No coach, relative, teacher or teammate of McCallum's ever neglects to tell you of his willingness to work. "But no, I've never talked to my father about this," says McCallum. "I never wanted to give him the satisfaction."

McCallum's father explains, "I was trying to make a person he'd be proud of, a person who could face obstacles in life. I wasn't too concerned whether he'd like it. I was concerned with the end result. I felt the same way about my father."

McCallum's two dependable ways out of farm work were study and sport. In high school he maintained a 3.0 GPA, high-jumped 6'6" (he has raised that to 6'10" at Navy) and pole-vaulted 13'6". He was the fourth-leading ground-gainer in the greater Cincinnati area. "But I liked wrestling a lot more than football," says McCallum. "Besides running the ball, I was a defensive back. That was the worst. I always got hurt trying to tackle." Even wrestling didn't show him at his best, because he often got sick trying to keep his weight at 155.

Thus, when the major football colleges combed through Cincinnati, McCallum was left without a call. He made a list of where all the astronauts had gone to college, finding that the service academies had turned out the most, followed by several schools, including Michigan. "I really hoped to hear from Michigan," he says. When he didn't, he narrowed his choices to Syracuse, Air Force and Navy, all of which recruited him. But the Air Force Academy was stark and isolated in the Colorado mountains. Navy was in quaint little Annapolis. "I had had enough isolation on the farm," he says.

He took eagerly to the midshipman's cloistered life. "I'd studied a lot at home, and I didn't go out," he says. "I wasn't allowed out. I was used to getting up early. I'd been in Civil Air Patrol, so I was accustomed to some of the military stuff. The hard parts were memorizing Reef Points [the handbook of Naval lore that every plebe must master] and having to shout out things. I never was a great talker, but I got better at it."
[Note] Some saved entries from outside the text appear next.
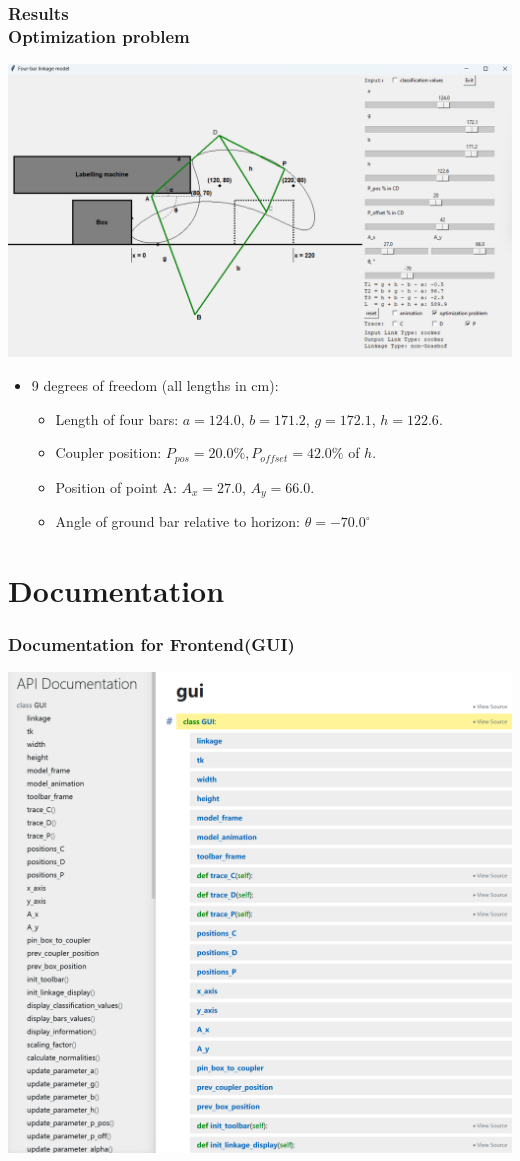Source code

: \documentclass[ucs,10pt]{beamer}
\begin{document}
\begin{frame}
\frametitle{Results \\
	\small \color{rwth-blue} Optimization problem}
	\begin{center}
		\includegraphics[width=0.8\linewidth]{./Figures/optimization_problem_solution.png}
	\end{center}
	\begin{itemize}
		\item 9 degrees of freedom (all lengths in cm):
		\begin{itemize}
			\item Length of four bars: $a = 124.0$, $b = 171.2$, $g = 172.1$, $h = 122.6$.
			\item Coupler position: $P_{pos} = 20.0 \%, P_{offset} = 42.0 \%$ of $h$.
			\item Position of point A: $A_x = 27.0$, $A_y = 66.0$.
			\item Angle of ground bar relative to horizon: $\theta = -70.0^{\circ}$
		\end{itemize}
	\end{itemize}
\end{frame}

\section{Documentation}

\begin{frame}
\frametitle{Documentation for Frontend(GUI)}
\centering
\includegraphics[height=0.65\textwidth]{./Figures/documentation/doc_gui.png}
\end{frame}
\end{document}
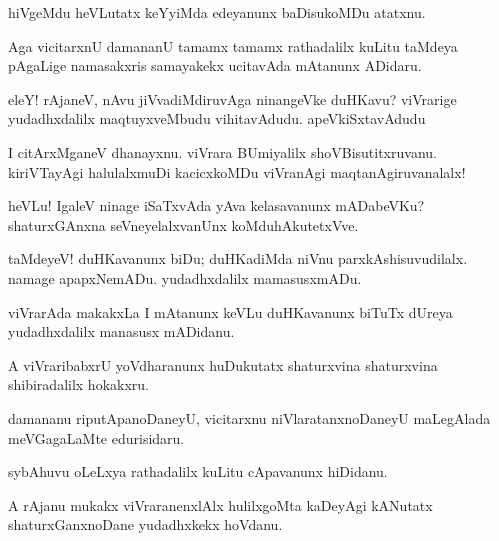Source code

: \documentclass{article}
\begin{document}
\begin{mn}%
hiVgeMdu heVLutatx keYyiMda edeyanunx baDisukoMDu atatxnu.
\end{mn}

\begin{mn}%
Aga vicitarxnU damananU tamamx tamamx rathadalilx kuLitu taMdeya pAgaLige namasakxris 
samayakekx ucitavAda mAtanunx ADidaru.
\end{mn}

\begin{mn}%
eleY! rAjaneV, nAvu jiVvadiMdiruvAga ninangeVke duHKavu? viVrarige yudadhxdalilx 
maqtuyxveMbudu vihitavAdudu. apeVkiSxtavAdudu
\end{mn}

\begin{mn}%
I citArxMganeV dhanayxnu. viVrara BUmiyalilx shoVBisutitxruvanu. kiriVTayAgi halulalxmuDi 
kacicxkoMDu viVranAgi maqtanAgiruvanalalx!
\end{mn}

\begin{mn}%
heVLu! IgaleV ninage iSaTxvAda yAva kelasavanunx mADabeVKu? shaturxGAnxna 
seVneyelalxvanUnx koMduhAkutetxVve.
\end{mn}

\begin{mn}%
taMdeyeV! duHKavanunx biDu; duHKadiMda niVnu parxkAshisuvudilalx. namage apapxNemADu. 
yudadhxdalilx mamasusxmADu.
\end{mn}

\begin{mn}%
viVrarAda makakxLa I mAtanunx keVLu duHKavanunx biTuTx dUreya yudadhxdalilx manasusx 
mADidanu.
\end{mn}

\begin{mn}%
A viVraribabxrU yoVdharanunx huDukutatx shaturxvina shaturxvina shibiradalilx hokakxru.
\end{mn}

\begin{mn}%
damananu riputApanoDaneyU, vicitarxnu niVlaratanxnoDaneyU maLegAlada meVGagaLaMte 
edurisidaru.
\end{mn}

\begin{mn}%
sybAhuvu oLeLxya rathadalilx kuLitu cApavanunx hiDidanu.
\end{mn}

\begin{mn}%
A rAjanu mukakx viVraranenxlAlx hulilxgoMta kaDeyAgi kANutatx shaturxGanxnoDane 
yudadhxkekx hoVdanu.
\end{mn}
\end{document}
Football was the least of his worries. As a sophomore he ran for 739 yards. By all objective judgment, he was and would continue to be a good but not a great back. His speed was not blinding, his strength not overpowering, his moves not acrobatic. His coaches thought he was slightly tentative. And if that wasn't realism enough, he had been forced to reassess his career goals.

"I'd hoped to become a pilot and work up through the Blue Angels to the astronauts," he says. "But as I learned more about the astronaut program and the people in it, football began to seem like the easier thing to do. Coming out of high school, I thought, 'Hey, I'm smart. I got a scholar-athlete award for the Cincinnati area.' Then I came here and saw the guys who are really on top of it, with the same ambitions. I began to see it would take me twice as long to learn the technology as it would take them." So McCallum decided against majoring in aerospace engineering and settled on applied (computer) science instead. He could still fly, but he could also throw himself more fully into football.

"His biggest physical change came between his sophomore and junior years," says Navy coach Gary Tranquill. "He matured and lifted weights and developed a very subtle running style. He's a glider. He has that long, smooth stride that just doesn't look as fast or as quick as it really is. The defender never seems to get the shot at him that he thought he would. And, of course, he has the thing all great backs have—vision."

And the instinct to react to what he sees. "I love it when I'm stretched out catching a flare pass," says McCallum, "feeling a guy bearing down on me, thinking I'm a piece of fresh meat, and I can do a quick step and make him miss. Or when I feel the defensive back over-pursuing, I can stop quick and just happily watch him go by."